Work to be completed:
Locate all lines in the data below that hold "skip" and show them.

──────── Information supplied

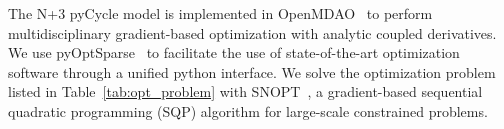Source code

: \documentclass[conf]{new-aiaa}
\begin{document}


The N+3 pyCycle model is implemented in OpenMDAO~\cite{Gray2019a} to perform multidisciplinary gradient-based optimization with analytic coupled derivatives.
We use pyOptSparse~\cite{Wu2020a} to facilitate the use of state-of-the-art optimization software through a unified python interface.
We solve the optimization problem listed in Table~\ref{tab:opt_problem} with SNOPT~\cite{Gill2005a}, a gradient-based sequential quadratic programming (SQP) algorithm for large-scale constrained problems.
\end{document}
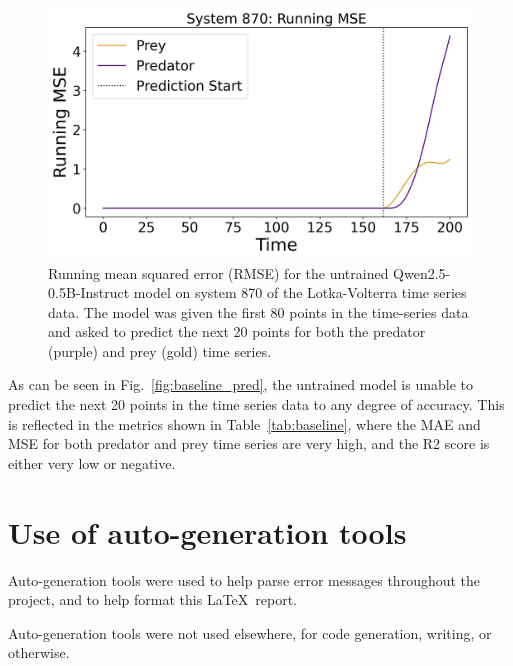 \documentclass[11pt,a4paper]{article}
\begin{document}
\begin{figure}
    \centering
    \includegraphics[width=\columnwidth, keepaspectratio]{../plots/running_mse_example.png}
    \caption{Running mean squared error (RMSE) for the untrained Qwen2.5-0.5B-Instruct model on system 870 of the Lotka-Volterra time series data. The model was given the first 80 points in the time-series data and asked to predict the next 20 points for both the predator (purple) and prey (gold) time series.}
    \label{fig:baseline_rmse}
\end{figure}

As can be seen in Fig.~\ref{fig:baseline_pred}, the untrained model is unable to predict the next 20 points in the time series data to any degree of accuracy. This is reflected in the metrics shown in Table~\ref{tab:baseline}, where the MAE and MSE for both predator and prey time series are very high, and the R2 score is either very low or negative. 
\clearpage


\appendix
\section{Use of auto-generation tools}
Auto-generation tools were used to help parse error messages throughout the project, and to help format this \LaTeX\ report.

Auto-generation tools were not used elsewhere, for code generation, writing, or otherwise.
\end{document}
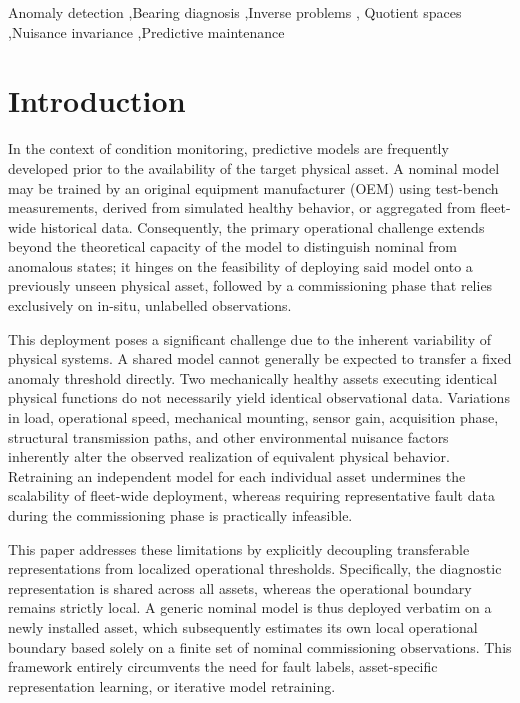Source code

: \documentclass[a4paper]{cas-sc}
\begin{document}
\begin{keywords}
Anomaly detection \sep Bearing diagnosis \sep Inverse problems \sep
Quotient spaces \sep Nuisance invariance \sep Predictive maintenance
\end{keywords}
 
\maketitle

\listofchanges


\section{Introduction}
\label{sec:introduction}

In the context of condition monitoring, predictive models are frequently developed prior to the availability of the target physical asset. A nominal model may be trained by an original equipment manufacturer (OEM) using test-bench measurements, derived from simulated healthy behavior, or aggregated from fleet-wide historical data. Consequently, the primary operational challenge extends beyond the theoretical capacity of the model to distinguish nominal from anomalous states; it hinges on the feasibility of deploying said model onto a previously unseen physical asset, followed by a commissioning phase that relies exclusively on in-situ, unlabelled observations.

This deployment poses a significant challenge due to the inherent variability of physical systems. A shared model cannot generally be expected to transfer a fixed anomaly threshold directly. Two mechanically healthy assets executing identical physical functions do not necessarily yield identical observational data. Variations in load, operational speed, mechanical mounting, sensor gain, acquisition phase, structural transmission paths, and other environmental nuisance factors inherently alter the observed realization of equivalent physical behavior. Retraining an independent model for each individual asset undermines the scalability of fleet-wide deployment, whereas requiring representative fault data during the commissioning phase is practically infeasible.

This paper addresses these limitations by explicitly decoupling transferable representations from localized operational thresholds. Specifically, the diagnostic representation is shared across all assets, whereas the operational boundary remains strictly local. A generic nominal model is thus deployed verbatim on a newly installed asset, which subsequently estimates its own local operational boundary based solely on a finite set of nominal commissioning observations. This framework entirely circumvents the need for fault labels, asset-specific representation learning, or iterative model retraining.
\end{document}
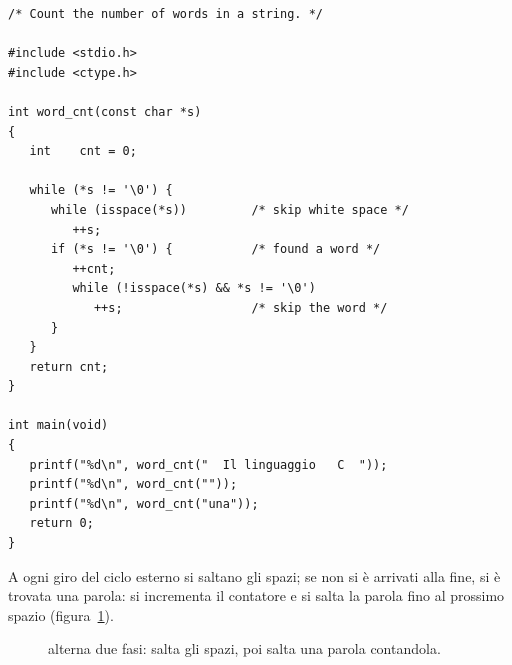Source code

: \begin{affianco}[0.58][c]
\begin{lstlisting}[style=c, name=word_cnt.c]
/* Count the number of words in a string. */

#include <stdio.h>
#include <ctype.h>

int word_cnt(const char *s)
{
   int    cnt = 0;

   while (*s != '\0') {
      while (isspace(*s))         /* skip white space */
         ++s;
      if (*s != '\0') {           /* found a word */
         ++cnt;
         while (!isspace(*s) && *s != '\0')
            ++s;                  /* skip the word */
      }
   }
   return cnt;
}

int main(void)
{
   printf("%d\n", word_cnt("  Il linguaggio   C  "));
   printf("%d\n", word_cnt(""));
   printf("%d\n", word_cnt("una"));
   return 0;
}
\end{lstlisting}
\risultato
{}
\end{affianco}

A ogni giro del ciclo esterno si saltano gli spazi; se non si è arrivati
alla fine, si è trovata una parola: si incrementa il contatore e si salta la
parola fino al prossimo spazio (figura~\ref{fig:word-cnt}).

\begin{figure}[H]
  \centering
  \caption{ alterna due fasi: salta gli spazi, poi salta una
           parola contandola.}
  \label{fig:word-cnt}
\end{figure}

────────────────

Exercise output:
      while (isspace(*s))         /* skip white space */
            ++s;                  /* skip the word */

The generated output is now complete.